Your objective ->
Return the whole listing exactly as written.

Supplied records ->
= Beginning of Section =

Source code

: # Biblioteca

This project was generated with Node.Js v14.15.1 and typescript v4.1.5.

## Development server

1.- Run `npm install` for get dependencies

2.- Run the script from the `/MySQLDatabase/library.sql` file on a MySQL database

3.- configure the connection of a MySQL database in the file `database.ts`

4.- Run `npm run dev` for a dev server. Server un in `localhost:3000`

= End of Section =

Task output ->
Source code

: # Biblioteca

This project was generated with Node.Js v14.15.1 and typescript v4.1.5.

## Development server

1.- Run `npm install` for get dependencies

2.- Run the script from the `/MySQLDatabase/library.sql` file on a MySQL database

3.- configure the connection of a MySQL database in the file `database.ts`

4.- Run `npm run dev` for a dev server. Server un in `localhost:3000`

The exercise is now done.